» AVAILABLE DATA
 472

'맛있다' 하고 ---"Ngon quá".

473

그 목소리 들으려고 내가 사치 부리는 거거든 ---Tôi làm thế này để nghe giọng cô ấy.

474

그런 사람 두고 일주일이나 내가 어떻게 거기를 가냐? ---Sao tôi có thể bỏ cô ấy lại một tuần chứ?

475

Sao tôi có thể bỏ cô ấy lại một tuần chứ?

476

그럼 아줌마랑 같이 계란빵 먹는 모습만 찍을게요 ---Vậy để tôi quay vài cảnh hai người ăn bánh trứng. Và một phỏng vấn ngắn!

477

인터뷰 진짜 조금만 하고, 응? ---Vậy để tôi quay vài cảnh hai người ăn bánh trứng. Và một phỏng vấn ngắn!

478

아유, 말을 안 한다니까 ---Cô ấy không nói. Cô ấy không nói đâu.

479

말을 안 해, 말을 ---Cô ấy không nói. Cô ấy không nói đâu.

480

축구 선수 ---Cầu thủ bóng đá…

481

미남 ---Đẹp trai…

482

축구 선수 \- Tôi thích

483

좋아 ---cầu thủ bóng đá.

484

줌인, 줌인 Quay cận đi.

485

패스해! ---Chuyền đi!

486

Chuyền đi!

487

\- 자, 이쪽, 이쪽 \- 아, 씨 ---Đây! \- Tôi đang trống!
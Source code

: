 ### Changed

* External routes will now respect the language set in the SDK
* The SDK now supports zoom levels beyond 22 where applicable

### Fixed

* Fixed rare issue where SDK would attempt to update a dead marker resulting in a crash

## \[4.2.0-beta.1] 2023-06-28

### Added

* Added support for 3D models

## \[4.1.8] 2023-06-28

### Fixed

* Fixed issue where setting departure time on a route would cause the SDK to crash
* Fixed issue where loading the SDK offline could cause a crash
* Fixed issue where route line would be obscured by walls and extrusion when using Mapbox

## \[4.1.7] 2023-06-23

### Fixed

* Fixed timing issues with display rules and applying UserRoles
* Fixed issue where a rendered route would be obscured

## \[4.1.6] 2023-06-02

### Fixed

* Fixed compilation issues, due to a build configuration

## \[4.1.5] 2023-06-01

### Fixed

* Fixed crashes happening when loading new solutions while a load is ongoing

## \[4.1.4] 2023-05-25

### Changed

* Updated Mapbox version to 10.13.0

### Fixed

--

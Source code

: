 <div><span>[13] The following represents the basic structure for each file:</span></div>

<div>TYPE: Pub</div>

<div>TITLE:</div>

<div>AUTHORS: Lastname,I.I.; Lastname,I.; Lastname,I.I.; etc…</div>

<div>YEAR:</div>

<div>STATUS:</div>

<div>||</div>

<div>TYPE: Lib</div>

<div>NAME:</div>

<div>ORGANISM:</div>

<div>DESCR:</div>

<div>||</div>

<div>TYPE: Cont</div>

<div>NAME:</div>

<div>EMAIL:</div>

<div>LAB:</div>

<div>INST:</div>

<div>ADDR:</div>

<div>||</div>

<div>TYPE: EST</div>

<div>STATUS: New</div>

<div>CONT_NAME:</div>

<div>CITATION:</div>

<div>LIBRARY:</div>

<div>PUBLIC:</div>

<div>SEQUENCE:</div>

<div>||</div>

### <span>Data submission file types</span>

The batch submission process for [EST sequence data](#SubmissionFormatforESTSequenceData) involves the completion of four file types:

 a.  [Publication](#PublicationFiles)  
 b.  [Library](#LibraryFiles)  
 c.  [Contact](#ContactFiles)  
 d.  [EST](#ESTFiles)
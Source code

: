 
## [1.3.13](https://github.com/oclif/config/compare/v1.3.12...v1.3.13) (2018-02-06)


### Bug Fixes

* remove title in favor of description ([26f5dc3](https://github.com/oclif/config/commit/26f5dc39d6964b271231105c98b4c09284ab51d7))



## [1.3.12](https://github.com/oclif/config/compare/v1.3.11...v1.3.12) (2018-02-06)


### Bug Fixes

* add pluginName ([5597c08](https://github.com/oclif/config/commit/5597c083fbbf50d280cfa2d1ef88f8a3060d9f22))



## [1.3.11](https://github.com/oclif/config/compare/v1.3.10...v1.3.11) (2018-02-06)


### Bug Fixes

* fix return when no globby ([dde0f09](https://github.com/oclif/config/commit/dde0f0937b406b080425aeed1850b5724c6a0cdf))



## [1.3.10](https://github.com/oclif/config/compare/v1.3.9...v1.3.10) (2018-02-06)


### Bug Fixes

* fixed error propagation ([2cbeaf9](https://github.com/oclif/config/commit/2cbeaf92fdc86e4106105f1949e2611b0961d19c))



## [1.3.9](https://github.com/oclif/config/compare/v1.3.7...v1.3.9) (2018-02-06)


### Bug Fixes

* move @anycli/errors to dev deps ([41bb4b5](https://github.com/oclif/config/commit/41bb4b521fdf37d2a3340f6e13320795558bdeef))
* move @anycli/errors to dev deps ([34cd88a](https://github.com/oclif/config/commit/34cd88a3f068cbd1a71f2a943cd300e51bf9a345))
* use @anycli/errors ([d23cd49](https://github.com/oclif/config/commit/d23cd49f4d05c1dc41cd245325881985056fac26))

» WORK INSTRUCTION
The reply should consist solely of the lines above from the one that has "b.  [Library](#LibraryFiles)" through the one that has "remove title in", reproduced exactly.

» OUTPUT FOR THIS EXERCISE
 b.  [Library](#LibraryFiles)  
 c.  [Contact](#ContactFiles)  
 d.  [EST](#ESTFiles)
Source code

: 
## [1.3.13](https://github.com/oclif/config/compare/v1.3.12...v1.3.13) (2018-02-06)


### Bug Fixes

* remove title in favor of description ([26f5dc3](https://github.com/oclif/config/commit/26f5dc39d6964b271231105c98b4c09284ab51d7))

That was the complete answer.